Earlier this week we saw a stark lesson in the power of a label when it comes to promoting your business.
Using the right vocabulary is everything when it comes to writing powerful copy. And though I adore words even more than donuts, it was only recently that I realized I had been using some of them all wrong.
In fact, for far too long, I was beating my thick head against a wall I never should have built in the first place. A wall I built by using the wrong words, or by using them in a way that didn’t support my business.
Shedding a comfortable skin
When Writer Dad first started to take off late last summer, the most frequent responses were compliments on the strength of my writing.
So, like Pavlov’s dog I started to salivate every time someone sent any sort of praise my way.
I began to focus on the way I was writing more than the thoughts that my writing conveyed. I was losing sight of the fact that people were reading my words because of the ideas behind them, not because of the way they were strung together.
There were times I wrote posts with sentences I thought were good enough to frame. But it was doing nothing to pay my bills or push me forward in any significant way. James Chartrand, on more than one occasion, kindly warned me, “clarity over cleverness.” But of course I didn’t listen.
I was a writer. Not only would I reinvent the wheel, I’d make up a new word for it too. Perhaps wheelovation.
Eventually, I swallowed Morpheus’s red pill and started writing something that actually made some money: search engine optimized copy.
At first, I kept it contained to my clients’ site, and a few niche sites I was developing. I didn’t let any SEO copy near the hallowed grounds of my home site.
My secret SEO life
I felt like a clergyman making bucks on the side by writing pornography. This SEO writing wasn’t art.

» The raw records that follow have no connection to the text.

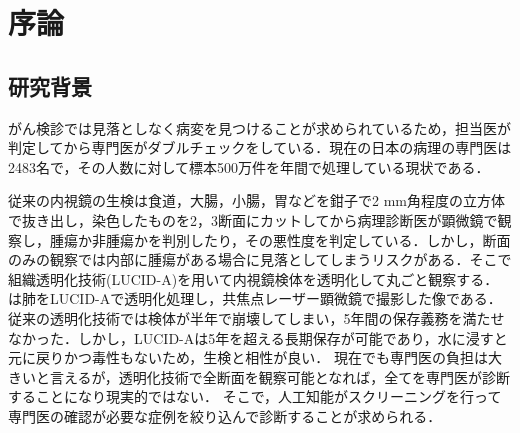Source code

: \chapter{序論}
\label{chap_intro}

\section{研究背景}
がん検診では見落としなく病変を見つけることが求められているため，担当医が判定してから専門医がダブルチェックをしている．現在の日本の病理の専門医は2483名\cite{pathology}で，その人数に対して標本500万件を年間で処理している現状である．

従来の内視鏡の生検は食道，大腸，小腸，胃などを鉗子で2 mm角程度の立方体で抜き出し，染色したものを2，3断面にカットしてから病理診断医が顕微鏡で観察し，腫瘍か非腫瘍かを判別したり，その悪性度を判定している．しかし，断面のみの観察では内部に腫瘍がある場合に見落としてしまうリスクがある．そこで組織透明化技術(LUCID-A)\cite{sekitani2016ultraflexible}を用いて内視鏡検体を透明化して丸ごと観察する．
は肺をLUCID-Aで透明化処理し，共焦点レーザー顕微鏡で撮影した像である．
従来の透明化技術では検体が半年で崩壊してしまい，5年間の保存義務を満たせなかった．しかし，LUCID-Aは5年を超える長期保存が可能であり，水に浸すと元に戻りかつ毒性もないため，生検と相性が良い．
現在でも専門医の負担は大きいと言えるが，透明化技術で全断面を観察可能となれば，全てを専門医が診断することになり現実的ではない．
そこで，人工知能がスクリーニングを行って専門医の確認が必要な症例を絞り込んで診断することが求められる．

But it was starting to do something that my “art” wasn’t doing. Namely, paying some bills.
It wasn’t long before I found my utilitarian copy outperforming my “best work” at every level, other than the purrs pointed at my own ego.

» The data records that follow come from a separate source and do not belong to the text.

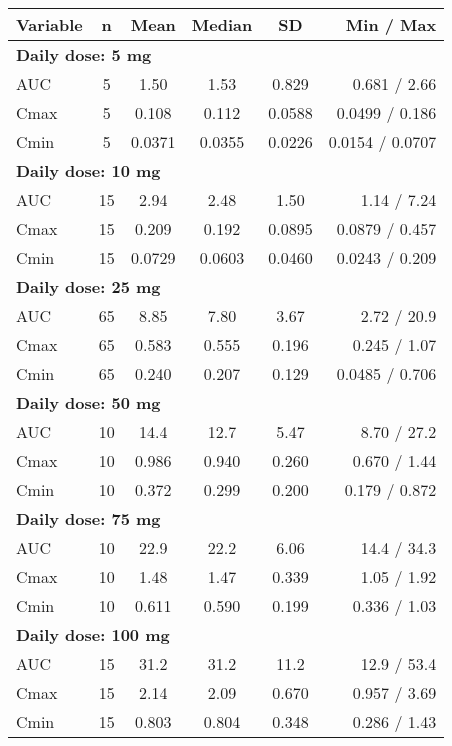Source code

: \setlength{\tabcolsep}{5pt} 
\begin{threeparttable}
\renewcommand{\arraystretch}{1.1}
\begin{tabular}[h]{lccccr}
\hline
Variable & n & Mean & Median & SD & Min / Max \\
\hline
\multicolumn{6}{l}{\textbf{Daily dose: 5 mg}}\\%
AUC & 5 & 1.50 & 1.53 & 0.829 & 0.681 / 2.66 \\
Cmax & 5 & 0.108 & 0.112 & 0.0588 & 0.0499 / 0.186 \\
Cmin & 5 & 0.0371 & 0.0355 & 0.0226 & 0.0154 / 0.0707 \\
\hline \multicolumn{6}{l}{\textbf{Daily dose: 10 mg}}\\%
AUC & 15 & 2.94 & 2.48 & 1.50 & 1.14 / 7.24 \\
Cmax & 15 & 0.209 & 0.192 & 0.0895 & 0.0879 / 0.457 \\
Cmin & 15 & 0.0729 & 0.0603 & 0.0460 & 0.0243 / 0.209 \\
\hline \multicolumn{6}{l}{\textbf{Daily dose: 25 mg}}\\%
AUC & 65 & 8.85 & 7.80 & 3.67 & 2.72 / 20.9 \\
Cmax & 65 & 0.583 & 0.555 & 0.196 & 0.245 / 1.07 \\
Cmin & 65 & 0.240 & 0.207 & 0.129 & 0.0485 / 0.706 \\
\hline \multicolumn{6}{l}{\textbf{Daily dose: 50 mg}}\\%
AUC & 10 & 14.4 & 12.7 & 5.47 & 8.70 / 27.2 \\
Cmax & 10 & 0.986 & 0.940 & 0.260 & 0.670 / 1.44 \\
Cmin & 10 & 0.372 & 0.299 & 0.200 & 0.179 / 0.872 \\
\hline \multicolumn{6}{l}{\textbf{Daily dose: 75 mg}}\\%
AUC & 10 & 22.9 & 22.2 & 6.06 & 14.4 / 34.3 \\
Cmax & 10 & 1.48 & 1.47 & 0.339 & 1.05 / 1.92 \\
Cmin & 10 & 0.611 & 0.590 & 0.199 & 0.336 / 1.03 \\
\hline \multicolumn{6}{l}{\textbf{Daily dose: 100 mg}}\\%
AUC & 15 & 31.2 & 31.2 & 11.2 & 12.9 / 53.4 \\
Cmax & 15 & 2.14 & 2.09 & 0.670 & 0.957 / 3.69 \\
Cmin & 15 & 0.803 & 0.804 & 0.348 & 0.286 / 1.43 \\

\end{tabular}
\end{threeparttable}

I might have been rocking the comments on my primary blog, but the “dirty” copy I kept under my online mattress was garnering traffic, gathering links, and gaining major headway in search engine results.
All of which led me directly to what was probably the single best lesson I have learned in my first year online.

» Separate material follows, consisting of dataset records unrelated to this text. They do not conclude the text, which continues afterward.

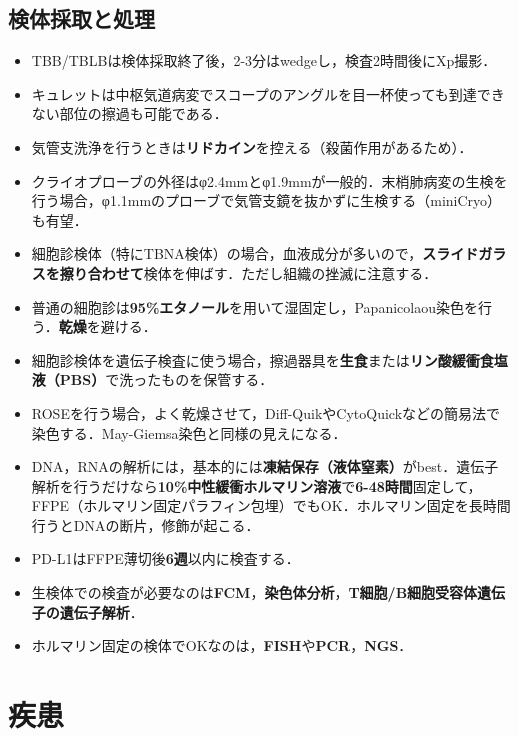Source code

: \subsection{検体採取と処理}
\begin{itemize}

\item TBB/TBLBは検体採取終了後，2-3分はwedgeし，検査2時間後にXp撮影．
\item キュレットは中枢気道病変でスコープのアングルを目一杯使っても到達できない部位の擦過も可能である．
\item 気管支洗浄を行うときは\textbf{リドカイン}を控える（殺菌作用があるため）．
\item クライオプローブの外径はφ2.4mmとφ1.9mmが一般的．末梢肺病変の生検を行う場合，φ1.1mmのプローブで気管支鏡を抜かずに生検する（miniCryo）も有望．
\item 細胞診検体（特にTBNA検体）の場合，血液成分が多いので，\textbf{スライドガラスを擦り合わせて}検体を伸ばす．ただし組織の挫滅に注意する．
\item 普通の細胞診は\textbf{95\%エタノール}を用いて湿固定し，Papanicolaou染色を行う．\textbf{乾燥}を避ける．
\item 細胞診検体を遺伝子検査に使う場合，擦過器具を\textbf{生食}または\textbf{リン酸緩衝食塩液（PBS）}で洗ったものを保管する．
\item ROSEを行う場合，よく乾燥させて，Diff-QuikやCytoQuickなどの簡易法で染色する．May-Giemsa染色と同様の見えになる．
\item DNA，RNAの解析には，基本的には\textbf{凍結保存（液体窒素）}がbest．遺伝子解析を行うだけなら\textbf{10\%中性緩衝ホルマリン溶液}で\textbf{6-48時間}固定して，FFPE（ホルマリン固定パラフィン包埋）でもOK．ホルマリン固定を長時間行うとDNAの断片，修飾が起こる．
\item PD-L1はFFPE薄切後\textbf{6週}以内に検査する．
\item 生検体での検査が必要なのは\textbf{FCM}，\textbf{染色体分析}，\textbf{T細胞/B細胞受容体遺伝子の遺伝子解析}．
\item ホルマリン固定の検体でOKなのは，\textbf{FISH}や\textbf{PCR}，\textbf{NGS}．



\end{itemize}
\newpage


\section{疾患}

The best word isn’t necessarily the most elegant, intelligent, humorous, fitting, or rhythmic.
The right word is the one that generates the opt-in, sells the product, or invites the link.
Last August, Brian Clark and Sonia Simone released a course for freelance writers, called the Freelance X Factor.
I came away with (among other things) some critical new insights about language. I learned the labels for my business that I should add to my vocabulary, and the ones I should abandon forever.
The course led my business partner and I to make some changes to our promotional web pages. And they’ve made all the difference in the results we’re seeing with our clients.
We no longer use the vague (and undervalued) catch-all label “freelance writers.” Instead, we’ve distinguished exactly what we do at each of our sites: ghostwriting, illustrations, or direct response copywriting.
Seem like a small thing? Tweaking these labels didn’t just communicate our value more effectively to our clients. It also allowed us to tighten our focus and deepen our own understanding of what we need to deliver.
I am not a freelance writer. I’m a direct response copywriter with social media marketing experience. Wearing another hat, I’m a ghostwriter, which means I know how to disappear and let you keep all the credit.
Using the right labels for your business will lead to better clarity in your thinking. It sharpens your focus, and shows your clients exactly what you can do for them.